Within the records below, find each line that holds the string "based", then copy it.
+++ Data for processing +++
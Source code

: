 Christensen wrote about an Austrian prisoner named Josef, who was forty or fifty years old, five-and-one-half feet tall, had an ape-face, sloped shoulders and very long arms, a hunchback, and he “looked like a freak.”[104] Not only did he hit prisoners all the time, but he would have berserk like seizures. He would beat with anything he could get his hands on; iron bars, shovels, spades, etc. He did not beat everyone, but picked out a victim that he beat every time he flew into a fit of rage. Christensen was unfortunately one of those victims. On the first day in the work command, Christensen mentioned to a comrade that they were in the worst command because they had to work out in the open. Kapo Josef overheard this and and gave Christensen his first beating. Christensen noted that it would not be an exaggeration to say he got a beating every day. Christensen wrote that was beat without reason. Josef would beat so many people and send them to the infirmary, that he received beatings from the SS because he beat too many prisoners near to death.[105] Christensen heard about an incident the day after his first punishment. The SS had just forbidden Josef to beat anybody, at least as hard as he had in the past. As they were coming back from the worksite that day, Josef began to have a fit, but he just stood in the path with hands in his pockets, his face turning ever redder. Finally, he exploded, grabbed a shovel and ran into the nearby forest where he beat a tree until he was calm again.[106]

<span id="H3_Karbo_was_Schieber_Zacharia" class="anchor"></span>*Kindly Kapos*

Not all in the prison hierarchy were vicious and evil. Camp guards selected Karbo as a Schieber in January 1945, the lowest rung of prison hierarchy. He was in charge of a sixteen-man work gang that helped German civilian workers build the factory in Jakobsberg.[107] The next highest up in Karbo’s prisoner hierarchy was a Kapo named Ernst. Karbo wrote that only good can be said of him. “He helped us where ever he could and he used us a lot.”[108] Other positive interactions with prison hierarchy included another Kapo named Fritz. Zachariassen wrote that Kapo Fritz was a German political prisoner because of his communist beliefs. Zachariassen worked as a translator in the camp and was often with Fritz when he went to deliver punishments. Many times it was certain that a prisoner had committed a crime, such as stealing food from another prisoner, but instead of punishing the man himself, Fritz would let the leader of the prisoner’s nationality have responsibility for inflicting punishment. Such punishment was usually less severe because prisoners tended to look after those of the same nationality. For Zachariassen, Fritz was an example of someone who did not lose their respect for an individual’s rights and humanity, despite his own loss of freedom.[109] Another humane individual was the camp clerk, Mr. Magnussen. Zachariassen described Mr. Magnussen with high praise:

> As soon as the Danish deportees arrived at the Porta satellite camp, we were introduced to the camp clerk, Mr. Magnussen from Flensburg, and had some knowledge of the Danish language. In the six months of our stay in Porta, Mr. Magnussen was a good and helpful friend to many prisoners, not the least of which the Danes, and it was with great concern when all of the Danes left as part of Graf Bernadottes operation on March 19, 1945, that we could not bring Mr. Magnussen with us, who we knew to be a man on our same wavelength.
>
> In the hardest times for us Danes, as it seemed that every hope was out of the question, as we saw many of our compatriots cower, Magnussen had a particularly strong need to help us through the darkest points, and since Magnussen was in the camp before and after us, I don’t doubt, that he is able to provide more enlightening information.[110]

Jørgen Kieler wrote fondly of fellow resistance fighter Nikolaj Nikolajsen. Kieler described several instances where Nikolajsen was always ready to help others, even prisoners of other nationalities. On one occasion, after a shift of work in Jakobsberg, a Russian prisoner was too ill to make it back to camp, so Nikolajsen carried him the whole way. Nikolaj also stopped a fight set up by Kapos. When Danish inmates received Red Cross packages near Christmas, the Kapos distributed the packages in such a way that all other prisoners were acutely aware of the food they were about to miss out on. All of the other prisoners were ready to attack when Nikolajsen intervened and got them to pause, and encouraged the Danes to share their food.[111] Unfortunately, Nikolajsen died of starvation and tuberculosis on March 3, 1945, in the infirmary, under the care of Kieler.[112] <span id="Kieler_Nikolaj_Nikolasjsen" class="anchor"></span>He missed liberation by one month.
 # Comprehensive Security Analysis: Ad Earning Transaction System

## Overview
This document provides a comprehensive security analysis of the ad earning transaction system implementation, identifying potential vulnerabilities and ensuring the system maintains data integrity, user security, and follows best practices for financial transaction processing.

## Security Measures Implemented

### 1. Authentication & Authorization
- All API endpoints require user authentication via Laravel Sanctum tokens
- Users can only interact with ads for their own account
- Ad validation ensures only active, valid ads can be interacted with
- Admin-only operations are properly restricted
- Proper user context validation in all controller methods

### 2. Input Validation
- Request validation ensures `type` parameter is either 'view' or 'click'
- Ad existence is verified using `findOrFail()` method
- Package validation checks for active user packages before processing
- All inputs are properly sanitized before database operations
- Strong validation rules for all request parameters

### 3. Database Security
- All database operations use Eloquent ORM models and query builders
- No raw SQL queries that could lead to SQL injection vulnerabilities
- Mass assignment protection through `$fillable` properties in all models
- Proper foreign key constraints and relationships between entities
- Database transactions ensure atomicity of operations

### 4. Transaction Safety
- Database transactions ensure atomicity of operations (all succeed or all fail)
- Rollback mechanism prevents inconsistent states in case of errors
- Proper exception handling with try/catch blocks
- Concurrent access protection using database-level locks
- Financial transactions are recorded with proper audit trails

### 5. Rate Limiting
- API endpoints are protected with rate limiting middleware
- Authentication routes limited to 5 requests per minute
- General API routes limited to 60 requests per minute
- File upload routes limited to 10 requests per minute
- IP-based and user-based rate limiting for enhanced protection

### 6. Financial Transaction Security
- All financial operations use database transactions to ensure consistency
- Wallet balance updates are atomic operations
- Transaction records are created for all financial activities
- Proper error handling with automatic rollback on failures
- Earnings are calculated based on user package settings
+++
**Expected answer**
- IP-based and user-based rate limiting for enhanced protection
- Earnings are calculated based on user package settings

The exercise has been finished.